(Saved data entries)
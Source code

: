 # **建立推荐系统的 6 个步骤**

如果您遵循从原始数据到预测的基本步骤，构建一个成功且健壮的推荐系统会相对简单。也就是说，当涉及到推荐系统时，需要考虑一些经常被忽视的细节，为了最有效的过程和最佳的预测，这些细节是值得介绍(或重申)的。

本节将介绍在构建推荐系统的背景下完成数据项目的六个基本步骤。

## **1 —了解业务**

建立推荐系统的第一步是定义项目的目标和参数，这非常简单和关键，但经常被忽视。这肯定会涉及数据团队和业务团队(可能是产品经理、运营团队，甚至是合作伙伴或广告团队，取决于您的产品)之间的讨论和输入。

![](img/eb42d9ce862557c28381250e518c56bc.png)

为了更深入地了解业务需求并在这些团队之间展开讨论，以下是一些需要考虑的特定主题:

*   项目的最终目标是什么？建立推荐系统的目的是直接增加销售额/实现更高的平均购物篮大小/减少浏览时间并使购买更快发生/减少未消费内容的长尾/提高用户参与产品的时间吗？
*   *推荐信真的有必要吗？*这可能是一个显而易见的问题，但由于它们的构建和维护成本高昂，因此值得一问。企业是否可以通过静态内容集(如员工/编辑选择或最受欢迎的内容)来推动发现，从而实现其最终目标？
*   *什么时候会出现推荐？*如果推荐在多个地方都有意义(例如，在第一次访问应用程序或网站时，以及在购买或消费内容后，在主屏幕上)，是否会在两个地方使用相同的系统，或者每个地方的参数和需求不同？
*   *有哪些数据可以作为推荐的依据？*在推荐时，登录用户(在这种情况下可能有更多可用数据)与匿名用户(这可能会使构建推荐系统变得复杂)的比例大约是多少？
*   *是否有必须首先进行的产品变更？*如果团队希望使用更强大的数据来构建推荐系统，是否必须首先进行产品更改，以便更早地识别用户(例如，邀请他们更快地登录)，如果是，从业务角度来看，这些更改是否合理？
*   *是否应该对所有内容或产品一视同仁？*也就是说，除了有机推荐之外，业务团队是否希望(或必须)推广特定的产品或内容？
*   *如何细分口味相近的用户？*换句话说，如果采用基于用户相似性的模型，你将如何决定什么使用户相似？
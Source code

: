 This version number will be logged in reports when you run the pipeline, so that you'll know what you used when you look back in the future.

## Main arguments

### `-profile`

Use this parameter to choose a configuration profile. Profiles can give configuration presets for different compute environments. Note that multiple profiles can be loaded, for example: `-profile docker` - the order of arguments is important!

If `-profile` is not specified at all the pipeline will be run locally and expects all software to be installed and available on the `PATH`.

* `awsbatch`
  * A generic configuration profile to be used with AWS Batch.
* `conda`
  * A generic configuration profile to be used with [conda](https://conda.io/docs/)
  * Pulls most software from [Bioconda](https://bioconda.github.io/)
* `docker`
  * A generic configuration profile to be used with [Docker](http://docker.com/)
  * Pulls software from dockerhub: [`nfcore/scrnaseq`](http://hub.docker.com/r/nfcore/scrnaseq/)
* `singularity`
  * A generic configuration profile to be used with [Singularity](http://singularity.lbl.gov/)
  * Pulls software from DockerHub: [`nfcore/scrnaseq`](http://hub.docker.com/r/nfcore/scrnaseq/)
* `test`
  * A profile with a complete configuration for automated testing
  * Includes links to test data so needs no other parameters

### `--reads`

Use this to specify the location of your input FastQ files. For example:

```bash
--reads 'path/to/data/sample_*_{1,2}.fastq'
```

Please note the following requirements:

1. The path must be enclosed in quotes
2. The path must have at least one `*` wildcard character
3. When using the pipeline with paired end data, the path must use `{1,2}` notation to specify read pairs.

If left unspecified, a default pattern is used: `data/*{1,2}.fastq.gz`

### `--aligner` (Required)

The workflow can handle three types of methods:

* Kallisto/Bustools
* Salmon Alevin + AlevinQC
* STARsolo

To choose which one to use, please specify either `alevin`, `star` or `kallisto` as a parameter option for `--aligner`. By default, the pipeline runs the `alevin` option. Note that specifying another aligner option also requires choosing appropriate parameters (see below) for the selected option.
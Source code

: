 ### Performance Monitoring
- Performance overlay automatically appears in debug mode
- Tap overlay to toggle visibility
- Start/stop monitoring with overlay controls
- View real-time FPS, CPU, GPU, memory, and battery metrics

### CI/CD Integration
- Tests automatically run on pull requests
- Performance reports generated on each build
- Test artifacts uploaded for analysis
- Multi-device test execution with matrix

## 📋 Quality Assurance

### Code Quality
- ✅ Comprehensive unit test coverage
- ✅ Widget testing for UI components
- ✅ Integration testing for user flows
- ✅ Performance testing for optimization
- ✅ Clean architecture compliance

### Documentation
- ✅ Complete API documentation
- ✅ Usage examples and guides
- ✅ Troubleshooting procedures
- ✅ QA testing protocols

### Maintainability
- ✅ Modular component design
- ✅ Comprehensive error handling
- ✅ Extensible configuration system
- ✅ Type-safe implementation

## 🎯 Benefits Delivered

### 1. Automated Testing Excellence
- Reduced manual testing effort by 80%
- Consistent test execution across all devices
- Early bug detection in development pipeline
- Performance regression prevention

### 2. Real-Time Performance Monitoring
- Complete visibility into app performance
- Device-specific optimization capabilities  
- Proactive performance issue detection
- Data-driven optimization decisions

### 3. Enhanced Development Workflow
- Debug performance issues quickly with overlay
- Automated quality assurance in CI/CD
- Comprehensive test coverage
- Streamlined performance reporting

● **Exercise details**
Repeat the data verbatim.

● **Solution for this exercise**
Source code

: # **建立推荐系统的 6 个步骤**

如果您遵循从原始数据到预测的基本步骤，构建一个成功且健壮的推荐系统会相对简单。也就是说，当涉及到推荐系统时，需要考虑一些经常被忽视的细节，为了最有效的过程和最佳的预测，这些细节是值得介绍(或重申)的。

本节将介绍在构建推荐系统的背景下完成数据项目的六个基本步骤。

## **1 —了解业务**

建立推荐系统的第一步是定义项目的目标和参数，这非常简单和关键，但经常被忽视。这肯定会涉及数据团队和业务团队(可能是产品经理、运营团队，甚至是合作伙伴或广告团队，取决于您的产品)之间的讨论和输入。

![](img/eb42d9ce862557c28381250e518c56bc.png)

为了更深入地了解业务需求并在这些团队之间展开讨论，以下是一些需要考虑的特定主题:

*   项目的最终目标是什么？建立推荐系统的目的是直接增加销售额/实现更高的平均购物篮大小/减少浏览时间并使购买更快发生/减少未消费内容的长尾/提高用户参与产品的时间吗？
*   *推荐信真的有必要吗？*这可能是一个显而易见的问题，但由于它们的构建和维护成本高昂，因此值得一问。企业是否可以通过静态内容集(如员工/编辑选择或最受欢迎的内容)来推动发现，从而实现其最终目标？
*   *什么时候会出现推荐？*如果推荐在多个地方都有意义(例如，在第一次访问应用程序或网站时，以及在购买或消费内容后，在主屏幕上)，是否会在两个地方使用相同的系统，或者每个地方的参数和需求不同？
*   *有哪些数据可以作为推荐的依据？*在推荐时，登录用户(在这种情况下可能有更多可用数据)与匿名用户(这可能会使构建推荐系统变得复杂)的比例大约是多少？
*   *是否有必须首先进行的产品变更？*如果团队希望使用更强大的数据来构建推荐系统，是否必须首先进行产品更改，以便更早地识别用户(例如，邀请他们更快地登录)，如果是，从业务角度来看，这些更改是否合理？
*   *是否应该对所有内容或产品一视同仁？*也就是说，除了有机推荐之外，业务团队是否希望(或必须)推广特定的产品或内容？
*   *如何细分口味相近的用户？*换句话说，如果采用基于用户相似性的模型，你将如何决定什么使用户相似？
Source code

: This version number will be logged in reports when you run the pipeline, so that you'll know what you used when you look back in the future.

## Main arguments

### `-profile`

Use this parameter to choose a configuration profile. Profiles can give configuration presets for different compute environments. Note that multiple profiles can be loaded, for example: `-profile docker` - the order of arguments is important!

If `-profile` is not specified at all the pipeline will be run locally and expects all software to be installed and available on the `PATH`.

* `awsbatch`
  * A generic configuration profile to be used with AWS Batch.
* `conda`
  * A generic configuration profile to be used with [conda](https://conda.io/docs/)
  * Pulls most software from [Bioconda](https://bioconda.github.io/)
* `docker`
  * A generic configuration profile to be used with [Docker](http://docker.com/)
  * Pulls software from dockerhub: [`nfcore/scrnaseq`](http://hub.docker.com/r/nfcore/scrnaseq/)
* `singularity`
  * A generic configuration profile to be used with [Singularity](http://singularity.lbl.gov/)
  * Pulls software from DockerHub: [`nfcore/scrnaseq`](http://hub.docker.com/r/nfcore/scrnaseq/)
* `test`
  * A profile with a complete configuration for automated testing
  * Includes links to test data so needs no other parameters

### `--reads`

Use this to specify the location of your input FastQ files. For example:

```bash
--reads 'path/to/data/sample_*_{1,2}.fastq'
```

Please note the following requirements:

1. The path must be enclosed in quotes
2. The path must have at least one `*` wildcard character
3. When using the pipeline with paired end data, the path must use `{1,2}` notation to specify read pairs.

If left unspecified, a default pattern is used: `data/*{1,2}.fastq.gz`

### `--aligner` (Required)

The workflow can handle three types of methods:

* Kallisto/Bustools
* Salmon Alevin + AlevinQC
* STARsolo

To choose which one to use, please specify either `alevin`, `star` or `kallisto` as a parameter option for `--aligner`. By default, the pipeline runs the `alevin` option. Note that specifying another aligner option also requires choosing appropriate parameters (see below) for the selected option.
Source code

: ### Performance Monitoring
- Performance overlay automatically appears in debug mode
- Tap overlay to toggle visibility
- Start/stop monitoring with overlay controls
- View real-time FPS, CPU, GPU, memory, and battery metrics

### CI/CD Integration
- Tests automatically run on pull requests
- Performance reports generated on each build
- Test artifacts uploaded for analysis
- Multi-device test execution with matrix

## 📋 Quality Assurance

### Code Quality
- ✅ Comprehensive unit test coverage
- ✅ Widget testing for UI components
- ✅ Integration testing for user flows
- ✅ Performance testing for optimization
- ✅ Clean architecture compliance

### Documentation
- ✅ Complete API documentation
- ✅ Usage examples and guides
- ✅ Troubleshooting procedures
- ✅ QA testing protocols

### Maintainability
- ✅ Modular component design
- ✅ Comprehensive error handling
- ✅ Extensible configuration system
- ✅ Type-safe implementation

## 🎯 Benefits Delivered

### 1. Automated Testing Excellence
- Reduced manual testing effort by 80%
- Consistent test execution across all devices
- Early bug detection in development pipeline
- Performance regression prevention

### 2. Real-Time Performance Monitoring
- Complete visibility into app performance
- Device-specific optimization capabilities  
- Proactive performance issue detection
- Data-driven optimization decisions

### 3. Enhanced Development Workflow
- Debug performance issues quickly with overlay
- Automated quality assurance in CI/CD
- Comprehensive test coverage
- Streamlined performance reporting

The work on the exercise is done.